## TASK TO CARRY OUT
Copy every line in the listing that contains "calculated".

## DATASET
--------------------------------
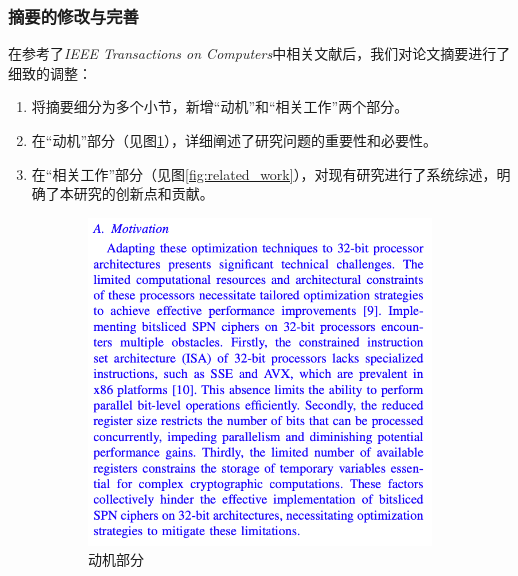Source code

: \documentclass{beamer}
\begin{document}
\begin{frame}
    \frametitle{摘要的修改与完善}
    在参考了\textit{IEEE Transactions on Computers}中相关文献\cite{Liu2020}后，我们对论文摘要进行了细致的调整：
    \begin{enumerate}
        \item 将摘要细分为多个小节，新增“动机”和“相关工作”两个部分。
        \item 在“动机”部分（见图\ref{fig:motivation}），详细阐述了研究问题的重要性和必要性。
        \item 在“相关工作”部分（见图\ref{fig:related_work}），对现有研究进行了系统综述，明确了本研究的创新点和贡献。
    \end{enumerate}
    \begin{figure}[h]
      \centering
      \begin{subfigure}[b]{0.3\textwidth}
        \includegraphics[width=\textwidth]{./fig/motivation.png}
        \caption{动机部分}
        \label{fig:motivation}
      \end{subfigure}
      \hfill
      \begin{subfigure}[b]{0.3\textwidth}

\end{subfigure}
\end{figure}
\end{frame}
\end{document}
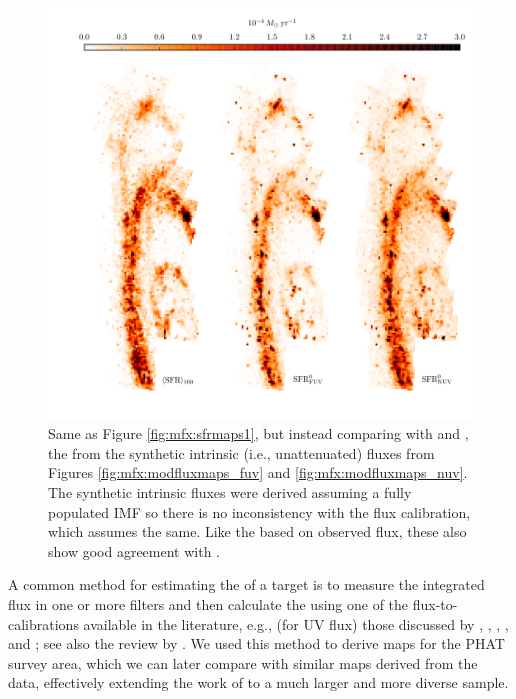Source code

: \documentclass[iop, tighten]{emulateapj}
\begin{document}
\begin{figure}
\centering
\includegraphics[width=\textwidth]{m31flux-figures/sfrmaps2.pdf}
\caption[\sfr{} maps from estimates based on synthetic intrinsic fluxes
compared with the mean \sfr{} map from the .]{Same as Figure
    \ref{fig:mfx:sfrmaps1}, but instead comparing \sfroneh{} with \sfrfuvz{}
    and \sfrnuvz{}, the  from the synthetic intrinsic (i.e.,
    unattenuated) fluxes from Figures \ref{fig:mfx:modfluxmaps_fuv} and
    \ref{fig:mfx:modfluxmaps_nuv}. The synthetic intrinsic fluxes were derived
    assuming a fully populated IMF so there is no inconsistency with the flux
    calibration, which assumes the same. Like the  based on observed
    flux, these  also show good agreement with \sfroneh{}.
}
\label{fig:mfx:sfrmaps2}
\end{figure}


A common method for estimating the \sfr{} of a target is to measure the
integrated flux in one or more filters and then calculate the \sfr{} using one
of the flux-to-\sfr{} calibrations available in the literature, e.g., (for UV
flux) those discussed by \citet{Kennicutt:1998}, \citet{Salim:2007},
\citet{Hao:2011}, \citet{Murphy:2011}, and \citet{Leroy:2012}; see also the
review by \citet{Kennicutt:2012}. We used this method to derive \sfr{} maps for
the PHAT survey area, which we can later compare with similar maps derived from
the \citet{Lewis:2014} \sfh{} data, effectively extending the work of
\citet{Simones:2014} to a much larger and more diverse sample.
\end{document}
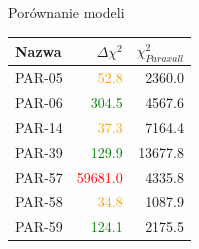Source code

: \documentclass{beamer}
\begin{document}
\begin{frame}{Porównanie modeli}
    \begin{table}[h]
        \centering
        \begin{tabularx}{\linewidth}{X r r}
            \toprule
            Nazwa  & $\Delta\chi^2$           & $\chi^2 _{Paraxall}$ \\
            \midrule
            PAR-05 & \textcolor{orange}{52.8} & 2360.0               \\
            PAR-06 & \textcolor{green}{304.5} & 4567.6               \\
            PAR-14 & \textcolor{orange}{37.3} & 7164.4               \\
            PAR-39 & \textcolor{green}{129.9} & 13677.8              \\
            PAR-57 & \textcolor{red}{59681.0} & 4335.8               \\
            PAR-58 & \textcolor{orange}{34.8} & 1087.9               \\
            PAR-59 & \textcolor{green}{124.1} & 2175.5               \\
            \bottomrule
        \end{tabularx}
    \end{table}

\end{frame}
\end{document}
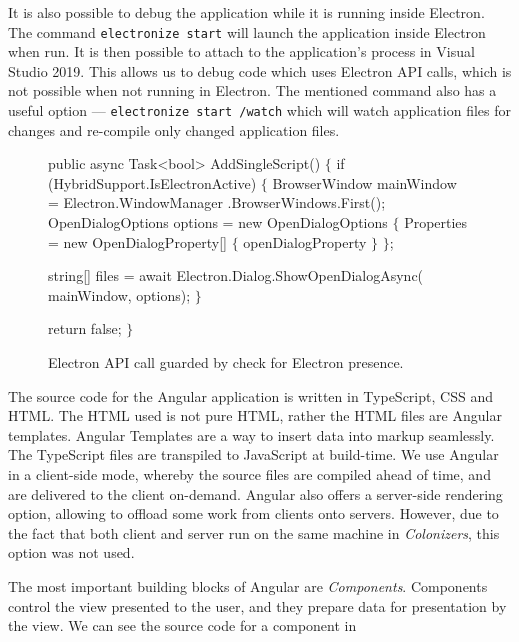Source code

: It is also possible to debug the application while it is running inside Electron.
The command \texttt{electronize start} will launch the application
inside Electron when run. It is then possible to attach to the application's
process in Visual Studio 2019. This allows us to debug code which uses Electron
API calls, which is not possible when not running in Electron. The mentioned
command also has a useful option --- \texttt{electronize start /watch}
which will watch application files
for changes and re-compile only changed application files.


\begin{figure}[hb]
\begin{code}[commandchars=\\\{\},codes={\catcode`\$=3\catcode`\^=7\catcode`\_=8}]
public async Task<bool> AddSingleScript()
$\{$
    if (HybridSupport.IsElectronActive)
    $\{$
        BrowserWindow mainWindow = Electron.WindowManager
            .BrowserWindows.First();
        OpenDialogOptions options = new OpenDialogOptions
        $\{$
            Properties = new OpenDialogProperty[] $\{$
                    openDialogProperty
                $\}$
        $\}$;

        string[] files = await Electron.Dialog.ShowOpenDialogAsync(
            mainWindow, options);
    $\}$

    return false;
$\}$
\end{code}
\caption{Electron API call guarded by check for Electron presence.}\label{dd:electronguard}
\end{figure}

The source code for the Angular application is written in TypeScript, CSS and HTML.
The HTML used is not pure HTML, rather the HTML files are Angular templates.
Angular Templates are a way to insert data into markup seamlessly.
The TypeScript files are transpiled to JavaScript at build-time.
We use Angular in a client-side mode, whereby the source files are compiled
ahead of time, and are delivered to the client on-demand. Angular also
offers a server-side rendering option, allowing to offload some work
from clients onto servers. However, due to the fact that both client and server
run on the same machine in \emph{Colonizers}, this option was not used.

The most important building blocks of Angular are \emph{Components}.
Components control the view presented to the user, and they prepare
data for presentation by the view. We can see the source code for a component
in 

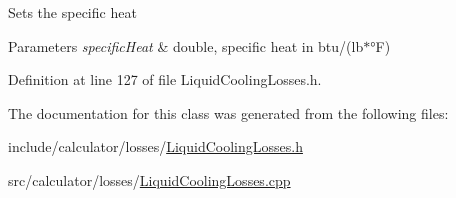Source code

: Sets the specific heat 
\begin{DoxyParams}{Parameters}
{\em specific\+Heat} & double, specific heat in btu/(lb$\ast$°F) \\
\hline
\end{DoxyParams}


Definition at line 127 of file Liquid\+Cooling\+Losses.\+h.



The documentation for this class was generated from the following files\+:\begin{DoxyCompactItemize}
\item 
include/calculator/losses/\hyperlink{_liquid_cooling_losses_8h}{Liquid\+Cooling\+Losses.\+h}\item 
src/calculator/losses/\hyperlink{_liquid_cooling_losses_8cpp}{Liquid\+Cooling\+Losses.\+cpp}\end{DoxyCompactItemize}
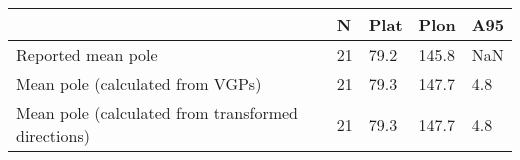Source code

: \begin{tabular}{lllll}
\toprule
{} &   N &  Plat &   Plon &  A95 \\
\midrule
Reported mean pole                                 &  21 &  79.2 &  145.8 &  NaN \\
Mean pole (calculated from VGPs)                   &  21 &  79.3 &  147.7 &  4.8 \\
Mean pole (calculated from transformed directions) &  21 &  79.3 &  147.7 &  4.8 \\
\bottomrule
\end{tabular}
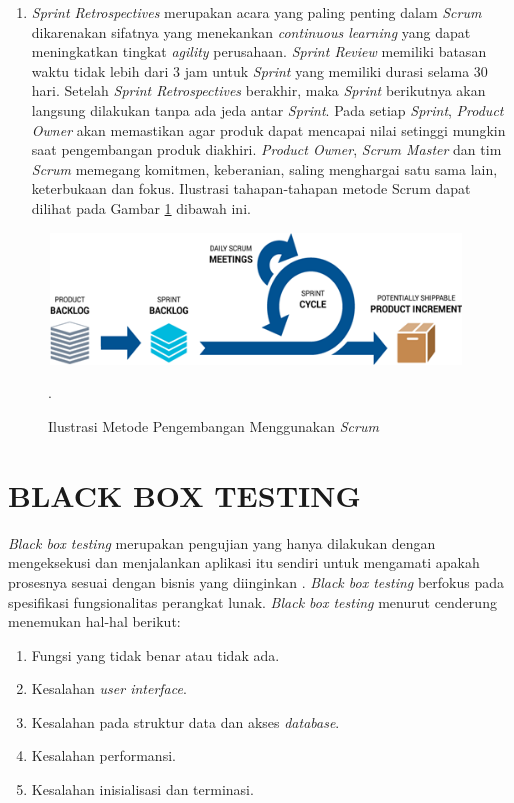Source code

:\begin {enumerate}[1.]
\item \textit{Sprint Retrospectives} merupakan acara yang paling penting dalam \textit{Scrum} dikarenakan sifatnya yang menekankan \textit{continuous learning} yang dapat meningkatkan tingkat \textit{agility} perusahaan. \textit{Sprint Review} memiliki batasan waktu tidak lebih dari 3 jam untuk \textit{Sprint} yang memiliki durasi selama 30 hari. Setelah \textit{Sprint Retrospectives} berakhir, maka \textit{Sprint} berikutnya akan langsung dilakukan tanpa ada jeda antar \textit{Sprint}. Pada setiap \textit{Sprint}, \textit{Product Owner} akan memastikan agar produk dapat mencapai nilai setinggi mungkin saat pengembangan produk diakhiri. \textit{Product Owner}, \textit{Scrum Master} dan tim \textit{Scrum} memegang komitmen, keberanian, saling menghargai satu sama lain, keterbukaan dan fokus. Ilustrasi tahapan-tahapan metode Scrum dapat dilihat pada Gambar \ref{scrum} dibawah ini.
\end{enumerate} 

\vspace{0,2cm}
\begin{figure}[H]
	\centering
	\shadowbox
	{\includegraphics [width = 11cm, height= 3.5cm]{gambar/scrum}}
	\caption{Ilustrasi Metode Pengembangan Menggunakan \textit{Scrum} \citep{Schwab2013}}.
	\label{scrum}
\end{figure}


\section{\uppercase{BLACK BOX TESTING}}
\textit{Black box testing} merupakan pengujian yang hanya dilakukan dengan mengeksekusi dan menjalankan aplikasi itu sendiri untuk mengamati apakah prosesnya sesuai dengan bisnis yang diinginkan \citep{Alfatta2007}. \textit{Black box testing} berfokus pada spesifikasi fungsionalitas perangkat lunak. \textit{Black box testing} menurut \citep{Mustaqbal2015} cenderung menemukan hal-hal berikut:
\begin{enumerate}[1.]
\item Fungsi yang tidak benar atau tidak ada.
\item Kesalahan \textit{user interface}.
\item Kesalahan pada struktur data dan akses \textit{database}.
\item Kesalahan performansi.
\item Kesalahan inisialisasi dan terminasi.
\end{enumerate}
--------------------------------
## TASK ANSWER
Mean pole (calculated from VGPs)                   &  21 &  79.3 &  147.7 &  4.8 \\
Mean pole (calculated from transformed directions) &  21 &  79.3 &  147.7 &  4.8 \\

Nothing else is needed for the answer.